I want a barplot based on the number of occurrences of a string in a particular column in a dataset in r.
At the same time, I want to run a t-test and plot the significant p-values using stars on the top of the bars. The nonsignificant can be represented as ns.
My attempt has been:
barplot(prop.table(table(ttcluster_dataset$Phenotype)),col=clustercolor,border="black",xlab="Phenotypes",ylab="Percentage of Samples expressed",main="Sample wise Phenotype distribution",cex.names = 0.8)
The dataset column is:
ttcluster_dataset$Phenotype<-
structure(c(1L, 1L, 1L, 1L, 1L, 1L, 1L, 1L, 1L, 1L, 1L, 1L, 1L,
1L, 1L, 1L, 1L, 1L, 1L, 1L, 1L, 1L, 1L, 1L, 1L, 1L, 1L, 1L, 1L,
1L, 1L, 1L, 1L, 1L, 1L, 1L, 1L, 1L, 1L, 1L, 1L, 1L, 1L, 1L, 1L,
2L, 2L, 2L, 2L, 2L, 2L, 2L, 2L, 3L, 3L, 3L, 3L, 3L, 3L, 3L, 3L,
3L, 3L, 3L, 3L, 3L, 3L, 3L, 3L, 3L, 3L, 3L, 3L, 3L, 3L, 3L, 3L,
3L, 3L, 5L, 5L, 5L, 5L, 5L, 5L, 5L, 5L, 5L, 5L, 5L, 5L, 5L, 5L,
5L, 5L, 5L, 5L, 5L, 5L, 5L, 5L, 5L, 5L, 5L, 5L, 5L, 5L, 5L, 5L,
5L, 5L, 6L, 6L, 6L, 6L, 6L, 6L, 7L, 7L, 7L, 7L, 7L, 7L, 7L, 7L,
7L, 7L, 7L, 7L, 7L, 7L, 7L, 7L, 7L, 7L, 7L, 7L, 7L, 7L, 7L, 7L,
7L, 7L, 7L, 7L, 7L, 7L, 7L, 7L, 7L, 7L, 7L, 7L, 7L, 7L, 7L, 7L,
7L, 7L, 7L, 7L, 8L, 8L, 8L, 8L, 8L, 8L, 8L, 8L, 8L, 8L), .Label = c("Proneural (Cluster 1)", "Proneural (Cluster 2)", "Neural (Cluster 1)", "Neural (Cluster 2)",
"Classical (Cluster 1)", "Classical (Cluster 2)", "Mesenchymal (Cluster 1)",
"Mesenchymal (Cluster 2)"), class = "factor")

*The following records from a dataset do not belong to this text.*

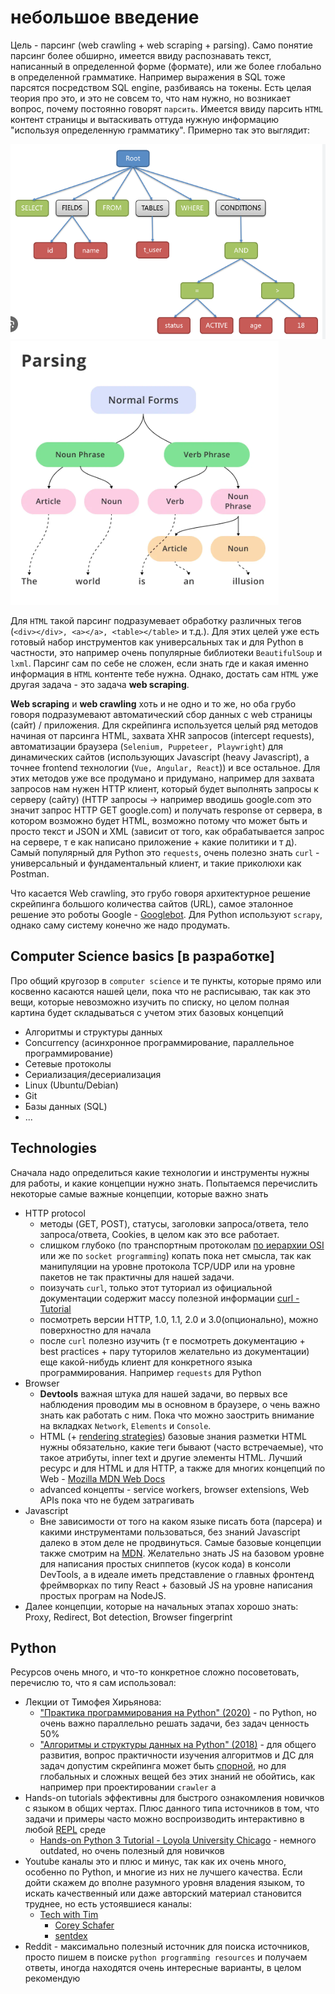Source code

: 
# небольшое введение

Цель - парсинг (web crawling + web scraping + parsing). Само понятие парсинг более обширно, имеется ввиду распознавать текст, написанный в определенной форме (формате), или же более глобально в определенной грамматике. Например выражения в SQL тоже парсятся посредством SQL engine, разбиваясь на токены. Есть целая теория про это, и это не совсем то, что нам нужно, но возникает вопрос, почему постоянно говорят `парсить`. Имеется ввиду парсить `HTML` контент страницы и вытаскивать оттуда нужную информацию "используя определенную грамматику". Примерно так это выглядит:

![sql parsing example](../assets/image.png) ![syntax parsing](../assets/image-1.png)

Для `HTML` такой парсинг подразумевает обработку различных тегов (`<div></div>, <a></a>, <table></table>` и т.д.). Для этих целей уже есть готовый набор инструментов как универсальных так и для Python в частности, это например очень популярные библиотеки `BeautifulSoup` и `lxml`. Парсинг сам по себе не сложен, если знать где и какая именно информация в `HTML` контенте тебе нужна. Однако, достать сам `HTML` уже другая задача - это задача **web scraping**.

**Web scraping** и **web crawling** хоть и не одно и то же, но оба грубо говоря подразумевают автоматический сбор данных с web страницы (сайт) / приложения. Для скрейпинга используется целый ряд методов начиная от парсинга HTML, захвата XHR запросов (intercept requests), автоматизации браузера (`Selenium, Puppeteer, Playwright`) для динамических сайтов (использующих Javascript (heavy Javascript), а точнее frontend технологии (`Vue, Angular, React`)) и все остальное. Для этих методов уже все продумано и придумано, например для захвата запросов нам нужен HTTP клиент, который будет выполнять запросы к серверу (сайту) (HTTP запросы -> например вводишь google.com это значит запрос HTTP GET google.com) и получать response от сервера, в котором возможно будет HTML, возможно потому что может быть и просто текст и JSON и XML (зависит от того, как обрабатывается запрос на сервере, т е как написано приложение + какие политики и т д). Самый популярный для Python это `requests`, очень полезно знать `curl` - универсальный и фундаментальный клиент, и такие приколюхи как Postman.

Что касается Web crawling, это грубо говоря архитектурное решение скрейпинга большого количества сайтов (URL), самое эталонное решение это роботы Google - [Googlebot](https://en.wikipedia.org/wiki/Googlebot). Для Python используют `scrapy`, однако саму систему конечно же надо продумать.

## Computer Science basics [в разработке]

Про общий кругозор в `computer science` и те пункты, которые прямо или косвенно касаются нашей цели, пока что не расписываю, так как это вещи, которые невозможно изучить по списку, но целом полная картина будет складываться с учетом этих базовых концепций

* Алгоритмы и структуры данных
* Concurrency (асинхронное программирование, параллельное программирование)
* Сетевые протоколы
* Сериализация/десериализация
* Linux (Ubuntu/Debian)
* Git
* Базы данных (SQL)
* ...

## Technologies

Сначала надо определиться какие технологии и инструменты нужны для работы, и какие концепции нужно знать. Попытаемся перечислить некоторые самые важные концепции, которые важно знать

* HTTP protocol
  * методы (GET, POST), статусы, заголовки запроса/ответа, тело запроса/ответа, Cookies, в целом как это все работает.
  * слишком глубоко (по транспортным протоколам [по иерархии OSI](https://ru.wikipedia.org/wiki/%D0%A1%D0%B5%D1%82%D0%B5%D0%B2%D0%B0%D1%8F_%D0%BC%D0%BE%D0%B4%D0%B5%D0%BB%D1%8C_OSI) или же по `socket programming`) копать пока нет смысла, так как манипуляции на уровне протокола TCP/UDP или на уровне пакетов не так практичны для нашей задачи.
  * поизучать `curl`, только этот туториал из официальной документации содержит массу полезной информации [curl - Tutorial](https://curl.se/docs/tutorial.html)
  * посмотреть версии HTTP, 1.0, 1.1, 2.0 и 3.0(опционально), можно поверхностно для начала
  * после `curl` полезно изучить (т е посмотреть документацию + best practices + пару туторилов желательно из документации) еще какой-нибудь клиент для конкретного языка программирования. Например `requests` для Python
* Browser
  * **Devtools** важная штука для нашей задачи, во первых все наблюдения проводим мы в основном в браузере, о чень важно знать как работать с ним. Пока что можно заострить внимание на вкладках `Network`, `Elements` и `Console`.
  * HTML (+ [rendering strategies](https://developer.mozilla.org/en-US/docs/Web/Performance/How_browsers_work)) базовые знания разметки HTML нужны обязательно, какие теги бывают (часто встречаемые), что такое атрибуты, inner text и другие элементы HTML. Лучший ресурс и для HTML и для HTTP, а также для многих концепций по Web - [Mozilla MDN Web Docs](https://developer.mozilla.org/en-US/)
  * advanced концепты - service workers, browser extensions, Web APIs пока что не будем затрагивать
* Javascript
  * Вне зависимости от того на каком языке писать бота (парсера) и какими инструментами пользоваться, без знаний Javascript далеко в этом деле не продвинуться. Самые базовые концепции также смотрим на [MDN](https://developer.mozilla.org/en-US/docs/Web/JavaScript). Желательно знать JS на базовом уровне для написания простых сниппетов (кусок кода) в консоли DevTools, а в идеале иметь представление о главных фронтенд фреймворках по типу React + базовый JS на уровне написания простых програм на NodeJS.
* Далее концепции, которые на начальных этапах хорошо знать: Proxy, Redirect, Bot detection, Browser fingerprint

## Python

Ресурсов очень много, и что-то конкретное сложно посоветовать, перечислю то, что я сам использовал:

* Лекции от Тимофея Хирьянова:
  * ["Практика программирования на Python" (2020)](https://www.youtube.com/playlist?list=PLRDzFCPr95fIDJUvFxvzWxg-V9BmZlMMe) - по Python, но очень важно параллельно решать задачи, без задач ценность 50%
  * ["Алгоритмы и структуры данных на Python" (2018)](https://www.youtube.com/playlist?list=PLRDzFCPr95fK7tr47883DFUbm4GeOjjc0) - для общего развития, вопрос практичности изучения алгоритмов и ДС для задач допустим скрейпинга может быть [спорной](https://www.reddit.com/r/learnprogramming/comments/gmilz4/how_important_are_algorithms_to_web_development/), но для глобальных и сложных вещей без этих знаний не обойтись, как например при проектировании `crawler` а
* Hands-on tutorials эффективны для быстрого ознакомления новичков с языком в общих чертах. Плюс данного типа источников в том, что задачи и примеры часто можно воспроизводить интерактивно в любой [REPL](https://ru.wikipedia.org/wiki/REPL) среде
  * [Hands-on Python 3 Tutorial - Loyola University Chicago](http://anh.cs.luc.edu/python/hands-on/3.1/handsonHtml/index.html) - немного outdated, но очень полезный для новичков
* Youtube каналы это и плюс и минус, так как их очень много, особенно по Python, и многие из них не лучшего качества. Если дойти скажем до вполне разумного уровня владения языком, то искать качественный или даже авторский материал становится труднее, но есть устоявшиеся каналы:
  * [Tech with Tim](https://www.youtube.com/c/TechWithTim)
    * [Corey Schafer](https://www.youtube.com/channel/UCCezIgC97PvUuR4_gbFUs5g)
    * [sentdex](https://www.youtube.com/channel/UCfzlCWGWYyIQ0aLC5w48gBQ)
* Reddit - максимально полезный источник для поиска источников, просто пишем в поиске `python programming resources` и получаем ответы, иногда находятся очень интересные варианты, в целом рекомендую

All suggestions shall be apprciated.
A t-test is probably not what you want since you are looking at counts and proportions between the two clusters. Your data is not really set up to do either one so first we need to split the two variables:
Pheno.splt <- strsplit(as.character(ttcluster_dataset$Phenotype), " ")
Pheno.mat <- do.call(rbind, x)[, c(1, 3)]
ttclust <- data.frame(Phenotype=Pheno.mat[, 1], Cluster=gsub(")", "", Pheno.mat[, 2]))
str(ttclust)
# 'data.frame': 171 obs. of 2 variables:
# $ Phenotype: chr "Proneural" "Proneural" "Proneural" "Proneural" ...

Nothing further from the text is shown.